Data items:

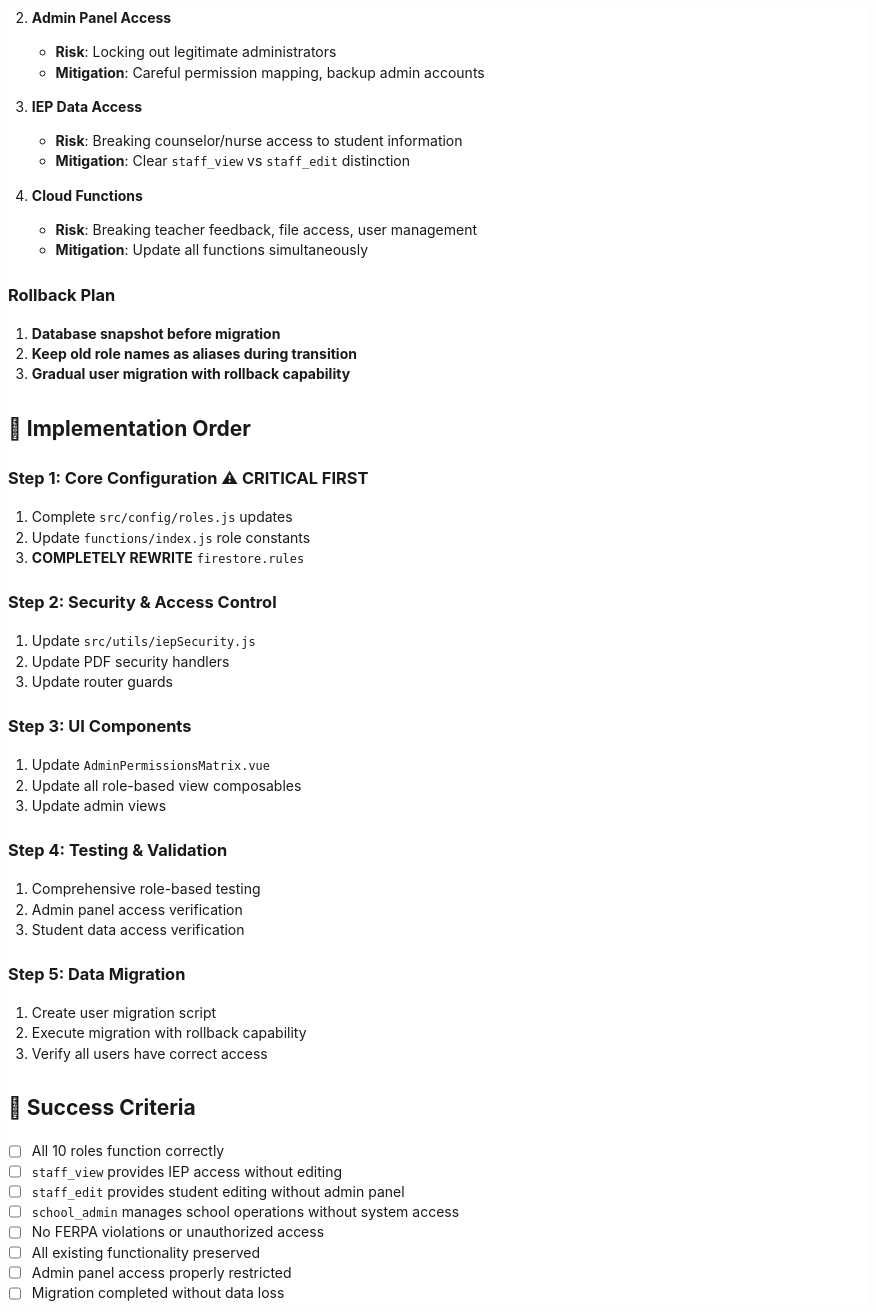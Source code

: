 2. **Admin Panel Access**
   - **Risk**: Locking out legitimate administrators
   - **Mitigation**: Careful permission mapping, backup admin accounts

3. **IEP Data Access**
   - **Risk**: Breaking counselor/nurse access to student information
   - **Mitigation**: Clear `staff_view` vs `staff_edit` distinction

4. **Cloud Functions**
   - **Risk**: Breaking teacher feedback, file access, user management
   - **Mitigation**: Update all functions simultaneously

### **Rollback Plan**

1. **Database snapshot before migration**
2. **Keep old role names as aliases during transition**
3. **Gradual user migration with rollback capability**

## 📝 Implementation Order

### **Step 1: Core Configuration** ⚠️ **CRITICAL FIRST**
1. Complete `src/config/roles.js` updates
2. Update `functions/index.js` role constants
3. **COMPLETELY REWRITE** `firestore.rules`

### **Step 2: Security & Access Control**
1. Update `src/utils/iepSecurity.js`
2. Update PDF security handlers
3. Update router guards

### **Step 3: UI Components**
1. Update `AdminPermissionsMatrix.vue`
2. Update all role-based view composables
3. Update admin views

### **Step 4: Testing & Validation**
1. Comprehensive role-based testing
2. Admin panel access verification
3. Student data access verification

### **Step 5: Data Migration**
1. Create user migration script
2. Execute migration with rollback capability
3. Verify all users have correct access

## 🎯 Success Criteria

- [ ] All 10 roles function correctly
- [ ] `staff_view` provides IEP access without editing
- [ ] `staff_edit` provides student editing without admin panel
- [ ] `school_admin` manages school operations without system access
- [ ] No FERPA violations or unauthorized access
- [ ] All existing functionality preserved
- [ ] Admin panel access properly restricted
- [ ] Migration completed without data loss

---

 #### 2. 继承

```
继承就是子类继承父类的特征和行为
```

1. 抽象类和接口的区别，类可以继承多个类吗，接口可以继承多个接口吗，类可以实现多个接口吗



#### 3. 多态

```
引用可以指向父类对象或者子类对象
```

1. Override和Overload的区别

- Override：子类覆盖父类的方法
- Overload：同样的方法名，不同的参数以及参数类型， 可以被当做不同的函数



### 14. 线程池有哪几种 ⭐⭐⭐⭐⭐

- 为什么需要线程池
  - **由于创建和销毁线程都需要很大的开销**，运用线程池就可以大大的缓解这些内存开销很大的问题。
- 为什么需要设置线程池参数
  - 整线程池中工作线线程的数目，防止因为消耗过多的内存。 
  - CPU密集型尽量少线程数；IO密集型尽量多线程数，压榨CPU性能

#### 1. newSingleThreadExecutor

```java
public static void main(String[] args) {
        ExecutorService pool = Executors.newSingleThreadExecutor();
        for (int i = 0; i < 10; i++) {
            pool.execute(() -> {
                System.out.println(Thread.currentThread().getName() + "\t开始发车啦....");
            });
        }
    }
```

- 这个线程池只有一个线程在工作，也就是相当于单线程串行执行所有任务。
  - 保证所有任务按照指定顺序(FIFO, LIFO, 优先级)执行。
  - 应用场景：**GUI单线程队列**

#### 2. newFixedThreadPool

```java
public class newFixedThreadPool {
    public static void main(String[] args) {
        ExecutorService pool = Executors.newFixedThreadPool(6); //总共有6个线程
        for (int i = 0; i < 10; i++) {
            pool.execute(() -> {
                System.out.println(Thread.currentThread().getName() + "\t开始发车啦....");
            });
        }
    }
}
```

...

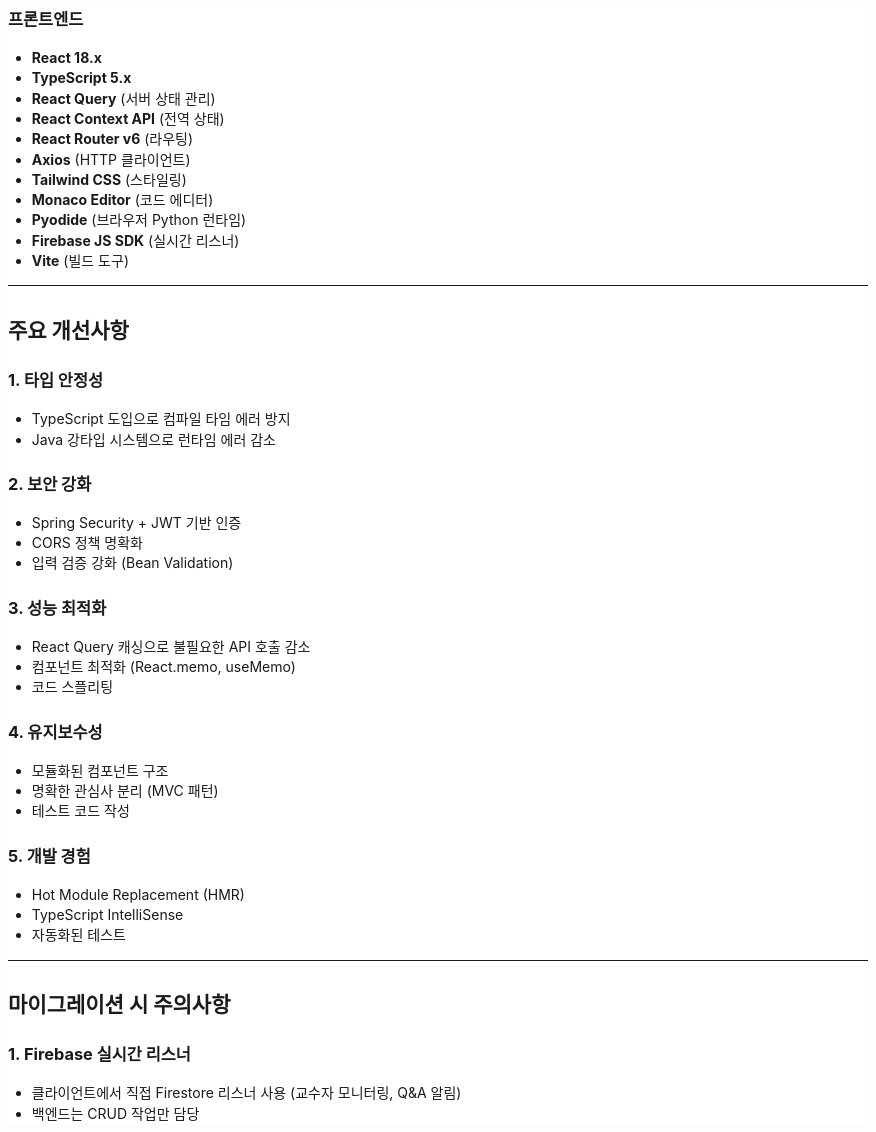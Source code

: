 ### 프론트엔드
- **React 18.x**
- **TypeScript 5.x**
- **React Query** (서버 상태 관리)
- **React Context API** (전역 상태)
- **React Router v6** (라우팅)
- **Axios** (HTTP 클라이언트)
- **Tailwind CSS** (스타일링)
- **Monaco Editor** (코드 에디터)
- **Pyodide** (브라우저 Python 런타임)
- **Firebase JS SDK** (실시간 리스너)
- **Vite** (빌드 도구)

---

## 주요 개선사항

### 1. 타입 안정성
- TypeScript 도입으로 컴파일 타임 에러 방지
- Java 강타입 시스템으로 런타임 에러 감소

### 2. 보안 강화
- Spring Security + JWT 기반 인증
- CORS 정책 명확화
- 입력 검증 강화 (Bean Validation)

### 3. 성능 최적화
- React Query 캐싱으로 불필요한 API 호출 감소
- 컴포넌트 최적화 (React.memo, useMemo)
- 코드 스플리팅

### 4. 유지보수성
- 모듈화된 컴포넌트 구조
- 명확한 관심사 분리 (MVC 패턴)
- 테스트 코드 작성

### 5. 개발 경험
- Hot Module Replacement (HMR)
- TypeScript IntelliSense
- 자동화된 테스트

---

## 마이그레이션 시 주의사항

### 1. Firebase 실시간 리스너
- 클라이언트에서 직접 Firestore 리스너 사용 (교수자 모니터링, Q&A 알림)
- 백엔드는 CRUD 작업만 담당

▶ _What this task involves_: Reply with a number alone, the number of lines of the records that hold the word "without".

▶ _Response_: 4